EXERCISE DESCRIPTION –
Images should be left out, and everything else in the listing reproduced exactly.

------ TASK INPUTS ------

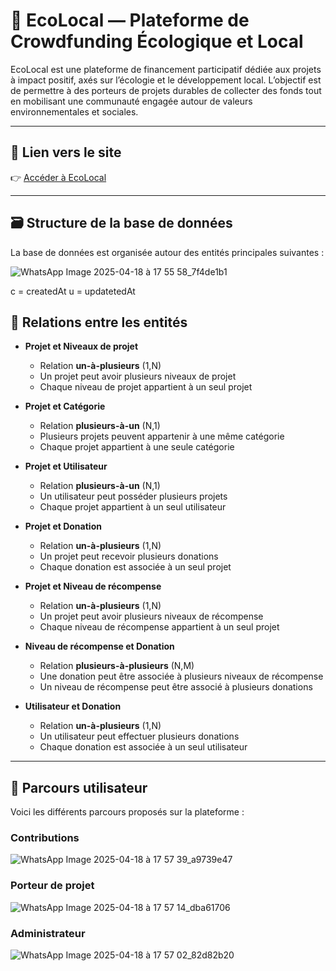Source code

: 

# 🌱 EcoLocal — Plateforme de Crowdfunding Écologique et Local

EcoLocal est une plateforme de financement participatif dédiée aux projets à impact positif, axés sur l’écologie et le développement local. L’objectif est de permettre à des porteurs de projets durables de collecter des fonds tout en mobilisant une communauté engagée autour de valeurs environnementales et sociales.

---

## 🔗 Lien vers le site

👉 [Accéder à EcoLocal](http://ecolocal.bizienadam.fr/)

---

## 🗃️ Structure de la base de données

La base de données est organisée autour des entités principales suivantes :

![WhatsApp Image 2025-04-18 à 17 55 58_7f4de1b1](https://github.com/user-attachments/assets/056bc407-3a98-431e-ba8c-db1ab5190e1b)

c = createdAt
u = updatetedAt

## 🔄 Relations entre les entités

- **Projet et Niveaux de projet**  
  - Relation **un-à-plusieurs** (1,N)  
  - Un projet peut avoir plusieurs niveaux de projet  
  - Chaque niveau de projet appartient à un seul projet

- **Projet et Catégorie**  
  - Relation **plusieurs-à-un** (N,1)  
  - Plusieurs projets peuvent appartenir à une même catégorie  
  - Chaque projet appartient à une seule catégorie

- **Projet et Utilisateur**  
  - Relation **plusieurs-à-un** (N,1)  
  - Un utilisateur peut posséder plusieurs projets  
  - Chaque projet appartient à un seul utilisateur

- **Projet et Donation**  
  - Relation **un-à-plusieurs** (1,N)  
  - Un projet peut recevoir plusieurs donations  
  - Chaque donation est associée à un seul projet

- **Projet et Niveau de récompense**  
  - Relation **un-à-plusieurs** (1,N)  
  - Un projet peut avoir plusieurs niveaux de récompense  
  - Chaque niveau de récompense appartient à un seul projet

- **Niveau de récompense et Donation**  
  - Relation **plusieurs-à-plusieurs** (N,M)  
  - Une donation peut être associée à plusieurs niveaux de récompense  
  - Un niveau de récompense peut être associé à plusieurs donations

- **Utilisateur et Donation**  
  - Relation **un-à-plusieurs** (1,N)  
  - Un utilisateur peut effectuer plusieurs donations  
  - Chaque donation est associée à un seul utilisateur

---

## 🧭 Parcours utilisateur

Voici les différents parcours proposés sur la plateforme :

### Contributions
![WhatsApp Image 2025-04-18 à 17 57 39_a9739e47](https://github.com/user-attachments/assets/693a48f1-e402-4e32-b991-94f7f325ee74)


### Porteur de projet
![WhatsApp Image 2025-04-18 à 17 57 14_dba61706](https://github.com/user-attachments/assets/8ac442cf-b0a8-4af4-80e6-36bcddb46736)


### Administrateur
![WhatsApp Image 2025-04-18 à 17 57 02_82d82b20](https://github.com/user-attachments/assets/77b8212f-cb77-48c2-9351-30986834275f)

------

ANSWER TO THE PROBLEM –
Source code

: 

# 🌱 EcoLocal — Plateforme de Crowdfunding Écologique et Local

EcoLocal est une plateforme de financement participatif dédiée aux projets à impact positif, axés sur l’écologie et le développement local. L’objectif est de permettre à des porteurs de projets durables de collecter des fonds tout en mobilisant une communauté engagée autour de valeurs environnementales et sociales.

---

## 🔗 Lien vers le site

👉 [Accéder à EcoLocal](http://ecolocal.bizienadam.fr/)

---

## 🗃️ Structure de la base de données

La base de données est organisée autour des entités principales suivantes :

![WhatsApp Image 2025-04-18 à 17 55 58_7f4de1b1](https://github.com/user-attachments/assets/056bc407-3a98-431e-ba8c-db1ab5190e1b)

c = createdAt
u = updatetedAt

## 🔄 Relations entre les entités

- **Projet et Niveaux de projet**  
  - Relation **un-à-plusieurs** (1,N)  
  - Un projet peut avoir plusieurs niveaux de projet  
  - Chaque niveau de projet appartient à un seul projet

- **Projet et Catégorie**  
  - Relation **plusieurs-à-un** (N,1)  
  - Plusieurs projets peuvent appartenir à une même catégorie  
  - Chaque projet appartient à une seule catégorie

- **Projet et Utilisateur**  
  - Relation **plusieurs-à-un** (N,1)  
  - Un utilisateur peut posséder plusieurs projets  
  - Chaque projet appartient à un seul utilisateur

- **Projet et Donation**  
  - Relation **un-à-plusieurs** (1,N)  
  - Un projet peut recevoir plusieurs donations  
  - Chaque donation est associée à un seul projet

- **Projet et Niveau de récompense**  
  - Relation **un-à-plusieurs** (1,N)  
  - Un projet peut avoir plusieurs niveaux de récompense  
  - Chaque niveau de récompense appartient à un seul projet

- **Niveau de récompense et Donation**  
  - Relation **plusieurs-à-plusieurs** (N,M)  
  - Une donation peut être associée à plusieurs niveaux de récompense  
  - Un niveau de récompense peut être associé à plusieurs donations

- **Utilisateur et Donation**  
  - Relation **un-à-plusieurs** (1,N)  
  - Un utilisateur peut effectuer plusieurs donations  
  - Chaque donation est associée à un seul utilisateur

---

## 🧭 Parcours utilisateur

Voici les différents parcours proposés sur la plateforme :

### Contributions
![WhatsApp Image 2025-04-18 à 17 57 39_a9739e47](https://github.com/user-attachments/assets/693a48f1-e402-4e32-b991-94f7f325ee74)


### Porteur de projet
![WhatsApp Image 2025-04-18 à 17 57 14_dba61706](https://github.com/user-attachments/assets/8ac442cf-b0a8-4af4-80e6-36bcddb46736)


### Administrateur
![WhatsApp Image 2025-04-18 à 17 57 02_82d82b20](https://github.com/user-attachments/assets/77b8212f-cb77-48c2-9351-30986834275f)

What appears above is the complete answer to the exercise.